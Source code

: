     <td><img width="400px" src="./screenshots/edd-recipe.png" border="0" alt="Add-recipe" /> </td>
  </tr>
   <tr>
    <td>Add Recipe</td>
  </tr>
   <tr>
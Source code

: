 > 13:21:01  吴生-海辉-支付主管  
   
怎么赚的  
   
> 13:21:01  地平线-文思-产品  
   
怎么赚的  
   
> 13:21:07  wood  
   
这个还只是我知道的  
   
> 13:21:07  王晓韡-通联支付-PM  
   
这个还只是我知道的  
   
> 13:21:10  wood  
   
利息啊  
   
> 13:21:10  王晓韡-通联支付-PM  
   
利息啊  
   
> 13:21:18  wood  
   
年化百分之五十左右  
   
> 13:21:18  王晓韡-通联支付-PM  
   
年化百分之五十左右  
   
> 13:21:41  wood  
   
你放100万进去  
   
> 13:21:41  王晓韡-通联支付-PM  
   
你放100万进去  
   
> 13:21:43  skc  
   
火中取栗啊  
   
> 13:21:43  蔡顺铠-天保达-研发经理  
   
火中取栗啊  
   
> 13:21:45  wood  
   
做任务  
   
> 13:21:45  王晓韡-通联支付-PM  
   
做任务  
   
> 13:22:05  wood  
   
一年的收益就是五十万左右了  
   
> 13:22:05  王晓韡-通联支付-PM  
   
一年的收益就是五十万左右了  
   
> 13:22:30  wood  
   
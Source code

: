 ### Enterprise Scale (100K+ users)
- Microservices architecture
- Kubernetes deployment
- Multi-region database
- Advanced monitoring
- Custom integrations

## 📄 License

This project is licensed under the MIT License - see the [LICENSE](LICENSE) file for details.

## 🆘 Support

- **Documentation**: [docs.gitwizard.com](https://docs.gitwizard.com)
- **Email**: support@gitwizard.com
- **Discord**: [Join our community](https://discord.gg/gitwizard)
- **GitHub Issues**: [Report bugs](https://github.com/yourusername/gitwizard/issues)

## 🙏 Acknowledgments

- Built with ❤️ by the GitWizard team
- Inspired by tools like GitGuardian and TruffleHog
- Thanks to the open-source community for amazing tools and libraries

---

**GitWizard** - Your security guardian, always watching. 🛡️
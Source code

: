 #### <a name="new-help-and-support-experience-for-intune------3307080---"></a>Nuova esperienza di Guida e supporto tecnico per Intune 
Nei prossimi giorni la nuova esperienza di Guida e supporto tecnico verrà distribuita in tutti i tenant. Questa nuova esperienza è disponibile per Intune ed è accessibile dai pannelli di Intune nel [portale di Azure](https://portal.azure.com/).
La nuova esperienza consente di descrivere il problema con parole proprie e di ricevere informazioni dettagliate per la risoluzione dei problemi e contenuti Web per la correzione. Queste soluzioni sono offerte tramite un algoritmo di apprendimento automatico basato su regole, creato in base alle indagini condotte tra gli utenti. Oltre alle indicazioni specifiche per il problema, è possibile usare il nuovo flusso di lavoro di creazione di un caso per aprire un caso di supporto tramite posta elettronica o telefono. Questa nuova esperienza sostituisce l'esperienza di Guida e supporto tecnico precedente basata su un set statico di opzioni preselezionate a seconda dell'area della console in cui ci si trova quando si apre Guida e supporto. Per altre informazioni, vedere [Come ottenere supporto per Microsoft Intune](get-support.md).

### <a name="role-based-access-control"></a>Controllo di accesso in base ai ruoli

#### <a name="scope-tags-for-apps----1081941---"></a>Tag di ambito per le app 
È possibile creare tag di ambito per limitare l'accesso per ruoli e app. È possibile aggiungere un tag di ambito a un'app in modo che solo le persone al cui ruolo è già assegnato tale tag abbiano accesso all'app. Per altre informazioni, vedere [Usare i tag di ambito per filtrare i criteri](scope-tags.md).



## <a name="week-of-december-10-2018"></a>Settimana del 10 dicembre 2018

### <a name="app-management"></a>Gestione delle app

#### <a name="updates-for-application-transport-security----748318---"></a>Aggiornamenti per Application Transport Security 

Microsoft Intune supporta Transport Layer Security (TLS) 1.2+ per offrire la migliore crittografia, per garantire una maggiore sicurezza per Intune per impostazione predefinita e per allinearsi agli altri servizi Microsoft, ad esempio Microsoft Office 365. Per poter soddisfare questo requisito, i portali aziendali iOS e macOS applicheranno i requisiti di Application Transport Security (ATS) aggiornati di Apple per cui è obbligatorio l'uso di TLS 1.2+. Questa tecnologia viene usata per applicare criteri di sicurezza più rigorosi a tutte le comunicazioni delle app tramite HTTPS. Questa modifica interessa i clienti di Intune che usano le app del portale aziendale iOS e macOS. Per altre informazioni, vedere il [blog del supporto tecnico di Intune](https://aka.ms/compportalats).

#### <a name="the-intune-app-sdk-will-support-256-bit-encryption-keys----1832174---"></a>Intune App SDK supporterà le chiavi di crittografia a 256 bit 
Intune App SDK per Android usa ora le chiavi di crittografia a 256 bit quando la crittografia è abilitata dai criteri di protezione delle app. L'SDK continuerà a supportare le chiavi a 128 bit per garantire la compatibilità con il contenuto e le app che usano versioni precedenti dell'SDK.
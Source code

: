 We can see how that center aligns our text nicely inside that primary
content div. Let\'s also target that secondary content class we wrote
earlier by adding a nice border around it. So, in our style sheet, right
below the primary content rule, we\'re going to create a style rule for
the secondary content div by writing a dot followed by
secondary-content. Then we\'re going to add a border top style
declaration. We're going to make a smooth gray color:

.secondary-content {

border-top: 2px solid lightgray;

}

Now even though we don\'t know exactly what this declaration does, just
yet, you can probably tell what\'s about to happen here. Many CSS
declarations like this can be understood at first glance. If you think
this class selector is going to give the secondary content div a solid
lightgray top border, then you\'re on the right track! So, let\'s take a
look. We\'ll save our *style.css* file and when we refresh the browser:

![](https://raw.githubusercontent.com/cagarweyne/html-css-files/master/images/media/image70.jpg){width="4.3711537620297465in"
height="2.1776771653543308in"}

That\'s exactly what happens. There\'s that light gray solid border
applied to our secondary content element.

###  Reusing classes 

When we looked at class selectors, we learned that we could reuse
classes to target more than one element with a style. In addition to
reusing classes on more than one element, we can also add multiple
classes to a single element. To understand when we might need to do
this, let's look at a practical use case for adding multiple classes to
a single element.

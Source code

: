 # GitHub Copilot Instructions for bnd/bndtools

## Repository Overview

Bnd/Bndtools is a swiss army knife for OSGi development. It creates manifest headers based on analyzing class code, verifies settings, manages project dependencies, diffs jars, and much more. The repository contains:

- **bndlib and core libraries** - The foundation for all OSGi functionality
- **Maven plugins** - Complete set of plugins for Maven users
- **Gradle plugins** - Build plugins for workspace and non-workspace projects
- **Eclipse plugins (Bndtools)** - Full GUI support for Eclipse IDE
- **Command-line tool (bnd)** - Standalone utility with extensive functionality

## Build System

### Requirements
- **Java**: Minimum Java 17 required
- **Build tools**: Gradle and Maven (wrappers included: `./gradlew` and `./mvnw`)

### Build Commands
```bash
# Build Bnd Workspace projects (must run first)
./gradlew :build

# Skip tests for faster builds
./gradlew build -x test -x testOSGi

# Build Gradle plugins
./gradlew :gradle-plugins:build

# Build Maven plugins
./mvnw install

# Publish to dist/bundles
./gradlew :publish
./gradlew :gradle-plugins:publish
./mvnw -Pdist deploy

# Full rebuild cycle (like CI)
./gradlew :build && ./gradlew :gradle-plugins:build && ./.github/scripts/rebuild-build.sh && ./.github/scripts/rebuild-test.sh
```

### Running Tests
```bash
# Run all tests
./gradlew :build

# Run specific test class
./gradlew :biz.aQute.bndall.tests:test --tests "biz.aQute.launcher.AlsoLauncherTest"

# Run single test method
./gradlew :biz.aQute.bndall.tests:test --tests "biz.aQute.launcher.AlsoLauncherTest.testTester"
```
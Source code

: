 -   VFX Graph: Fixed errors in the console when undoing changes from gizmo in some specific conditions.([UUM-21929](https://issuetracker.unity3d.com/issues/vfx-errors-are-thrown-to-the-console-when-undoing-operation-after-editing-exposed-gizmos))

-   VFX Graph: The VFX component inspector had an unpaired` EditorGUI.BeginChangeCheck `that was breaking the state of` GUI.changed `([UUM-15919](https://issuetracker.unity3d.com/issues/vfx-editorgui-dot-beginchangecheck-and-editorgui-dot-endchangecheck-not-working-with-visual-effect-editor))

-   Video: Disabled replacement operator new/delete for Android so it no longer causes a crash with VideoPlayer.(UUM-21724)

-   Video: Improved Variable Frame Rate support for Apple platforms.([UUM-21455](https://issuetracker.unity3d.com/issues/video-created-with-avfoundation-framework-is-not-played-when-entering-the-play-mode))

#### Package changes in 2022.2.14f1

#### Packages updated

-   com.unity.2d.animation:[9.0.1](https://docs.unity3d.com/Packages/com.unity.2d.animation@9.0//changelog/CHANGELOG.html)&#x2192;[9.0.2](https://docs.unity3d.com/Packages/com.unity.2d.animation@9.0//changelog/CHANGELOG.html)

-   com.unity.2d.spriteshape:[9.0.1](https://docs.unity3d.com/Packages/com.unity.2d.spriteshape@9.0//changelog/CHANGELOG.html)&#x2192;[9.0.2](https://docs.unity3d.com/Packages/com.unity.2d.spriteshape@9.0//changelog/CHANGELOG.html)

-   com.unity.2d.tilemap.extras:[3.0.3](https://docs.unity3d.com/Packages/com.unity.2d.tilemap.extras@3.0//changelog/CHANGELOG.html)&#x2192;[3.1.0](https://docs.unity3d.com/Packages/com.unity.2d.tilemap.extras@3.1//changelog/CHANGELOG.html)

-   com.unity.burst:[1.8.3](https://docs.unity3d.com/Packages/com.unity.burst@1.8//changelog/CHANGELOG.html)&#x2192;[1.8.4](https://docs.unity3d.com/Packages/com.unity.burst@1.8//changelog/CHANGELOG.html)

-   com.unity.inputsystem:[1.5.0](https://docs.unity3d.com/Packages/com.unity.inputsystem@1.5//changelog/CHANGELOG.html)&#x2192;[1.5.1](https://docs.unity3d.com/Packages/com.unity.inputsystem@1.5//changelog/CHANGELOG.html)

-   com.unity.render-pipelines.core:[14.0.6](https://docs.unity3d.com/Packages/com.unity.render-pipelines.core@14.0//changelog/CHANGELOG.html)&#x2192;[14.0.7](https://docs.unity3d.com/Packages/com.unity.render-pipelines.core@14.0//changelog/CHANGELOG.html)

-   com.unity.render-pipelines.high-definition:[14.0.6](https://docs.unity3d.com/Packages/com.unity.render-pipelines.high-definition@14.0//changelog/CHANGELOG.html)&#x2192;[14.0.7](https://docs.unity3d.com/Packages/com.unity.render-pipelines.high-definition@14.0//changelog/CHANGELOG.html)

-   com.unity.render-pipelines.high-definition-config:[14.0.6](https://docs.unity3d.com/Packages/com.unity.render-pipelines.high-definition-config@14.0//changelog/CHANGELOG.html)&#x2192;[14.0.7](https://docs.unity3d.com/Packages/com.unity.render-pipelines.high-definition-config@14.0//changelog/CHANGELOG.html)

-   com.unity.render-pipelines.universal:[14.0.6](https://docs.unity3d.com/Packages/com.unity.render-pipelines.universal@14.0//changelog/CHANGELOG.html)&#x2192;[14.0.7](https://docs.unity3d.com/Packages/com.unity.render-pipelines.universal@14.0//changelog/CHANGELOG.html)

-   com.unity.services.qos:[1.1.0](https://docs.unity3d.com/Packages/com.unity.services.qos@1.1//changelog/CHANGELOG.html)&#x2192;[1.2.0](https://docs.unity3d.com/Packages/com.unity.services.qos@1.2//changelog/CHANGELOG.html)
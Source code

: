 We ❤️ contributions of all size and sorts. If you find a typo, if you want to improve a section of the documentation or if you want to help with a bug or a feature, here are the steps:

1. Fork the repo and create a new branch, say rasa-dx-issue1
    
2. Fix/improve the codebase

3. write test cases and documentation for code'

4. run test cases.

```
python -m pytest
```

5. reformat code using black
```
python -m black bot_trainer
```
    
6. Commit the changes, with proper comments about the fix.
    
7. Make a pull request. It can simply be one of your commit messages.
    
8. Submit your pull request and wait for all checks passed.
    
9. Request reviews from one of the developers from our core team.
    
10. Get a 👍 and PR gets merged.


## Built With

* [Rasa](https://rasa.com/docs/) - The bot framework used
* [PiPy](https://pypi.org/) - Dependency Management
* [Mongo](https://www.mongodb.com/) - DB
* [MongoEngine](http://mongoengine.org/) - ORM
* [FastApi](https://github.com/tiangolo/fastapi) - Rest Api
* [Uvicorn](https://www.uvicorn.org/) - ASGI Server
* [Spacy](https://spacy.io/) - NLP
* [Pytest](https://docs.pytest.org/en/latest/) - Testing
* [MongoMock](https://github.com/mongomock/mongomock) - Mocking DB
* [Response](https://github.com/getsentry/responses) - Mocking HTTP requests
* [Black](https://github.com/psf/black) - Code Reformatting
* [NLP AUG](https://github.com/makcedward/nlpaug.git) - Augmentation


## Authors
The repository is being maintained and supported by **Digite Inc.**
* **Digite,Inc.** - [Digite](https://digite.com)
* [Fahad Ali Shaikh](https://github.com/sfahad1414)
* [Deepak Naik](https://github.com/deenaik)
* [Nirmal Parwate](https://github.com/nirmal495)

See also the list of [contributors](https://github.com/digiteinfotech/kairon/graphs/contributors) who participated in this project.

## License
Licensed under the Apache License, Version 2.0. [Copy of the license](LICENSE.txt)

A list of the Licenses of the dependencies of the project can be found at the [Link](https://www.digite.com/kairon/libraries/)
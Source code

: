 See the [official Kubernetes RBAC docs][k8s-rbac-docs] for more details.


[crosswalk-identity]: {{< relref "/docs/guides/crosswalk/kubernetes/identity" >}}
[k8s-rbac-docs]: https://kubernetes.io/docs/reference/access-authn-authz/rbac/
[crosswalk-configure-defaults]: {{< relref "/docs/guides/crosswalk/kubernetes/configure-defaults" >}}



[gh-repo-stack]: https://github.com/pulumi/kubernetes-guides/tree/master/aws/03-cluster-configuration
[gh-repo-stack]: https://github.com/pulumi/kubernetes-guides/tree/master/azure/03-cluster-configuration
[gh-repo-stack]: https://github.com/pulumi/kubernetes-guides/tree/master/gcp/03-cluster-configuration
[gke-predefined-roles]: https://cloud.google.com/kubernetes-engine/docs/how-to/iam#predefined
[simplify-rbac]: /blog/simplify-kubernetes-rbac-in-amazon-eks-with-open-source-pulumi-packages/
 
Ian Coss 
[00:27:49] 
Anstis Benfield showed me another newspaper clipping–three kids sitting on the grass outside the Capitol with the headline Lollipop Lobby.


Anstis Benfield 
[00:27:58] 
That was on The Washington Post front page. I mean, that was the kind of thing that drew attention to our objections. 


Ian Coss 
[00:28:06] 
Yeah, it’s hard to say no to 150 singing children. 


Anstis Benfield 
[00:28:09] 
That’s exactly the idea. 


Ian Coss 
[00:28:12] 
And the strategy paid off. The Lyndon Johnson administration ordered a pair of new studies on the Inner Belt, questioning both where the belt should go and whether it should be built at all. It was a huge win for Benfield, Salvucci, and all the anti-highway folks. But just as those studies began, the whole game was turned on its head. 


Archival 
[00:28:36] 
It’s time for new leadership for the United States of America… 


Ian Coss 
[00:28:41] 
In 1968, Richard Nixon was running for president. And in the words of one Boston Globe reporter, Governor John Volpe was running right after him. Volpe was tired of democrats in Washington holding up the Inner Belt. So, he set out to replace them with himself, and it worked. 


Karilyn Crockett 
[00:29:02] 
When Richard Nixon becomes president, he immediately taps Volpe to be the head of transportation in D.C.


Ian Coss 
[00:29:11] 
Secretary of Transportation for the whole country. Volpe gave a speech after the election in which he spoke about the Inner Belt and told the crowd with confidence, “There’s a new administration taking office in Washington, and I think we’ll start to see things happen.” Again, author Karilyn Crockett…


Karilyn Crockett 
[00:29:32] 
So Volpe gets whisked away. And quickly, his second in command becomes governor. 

= = = =

◆ **Exercise**
With the first line of the material as the start and the line containing "- Advanced monitoring" as the end, repeat that span exactly and add nothing.

◆ **Problem solution**
Source code

:     <td><img width="400px" src="./screenshots/edd-recipe.png" border="0" alt="Add-recipe" /> </td>
  </tr>
   <tr>
    <td>Add Recipe</td>
  </tr>
   <tr>
Source code

: > 13:21:01  吴生-海辉-支付主管  
   
怎么赚的  
   
> 13:21:01  地平线-文思-产品  
   
怎么赚的  
   
> 13:21:07  wood  
   
这个还只是我知道的  
   
> 13:21:07  王晓韡-通联支付-PM  
   
这个还只是我知道的  
   
> 13:21:10  wood  
   
利息啊  
   
> 13:21:10  王晓韡-通联支付-PM  
   
利息啊  
   
> 13:21:18  wood  
   
年化百分之五十左右  
   
> 13:21:18  王晓韡-通联支付-PM  
   
年化百分之五十左右  
   
> 13:21:41  wood  
   
你放100万进去  
   
> 13:21:41  王晓韡-通联支付-PM  
   
你放100万进去  
   
> 13:21:43  skc  
   
火中取栗啊  
   
> 13:21:43  蔡顺铠-天保达-研发经理  
   
火中取栗啊  
   
> 13:21:45  wood  
   
做任务  
   
> 13:21:45  王晓韡-通联支付-PM  
   
做任务  
   
> 13:22:05  wood  
   
一年的收益就是五十万左右了  
   
> 13:22:05  王晓韡-通联支付-PM  
   
一年的收益就是五十万左右了  
   
> 13:22:30  wood  
   
Source code

: ### Enterprise Scale (100K+ users)
- Microservices architecture
- Kubernetes deployment
- Multi-region database
- Advanced monitoring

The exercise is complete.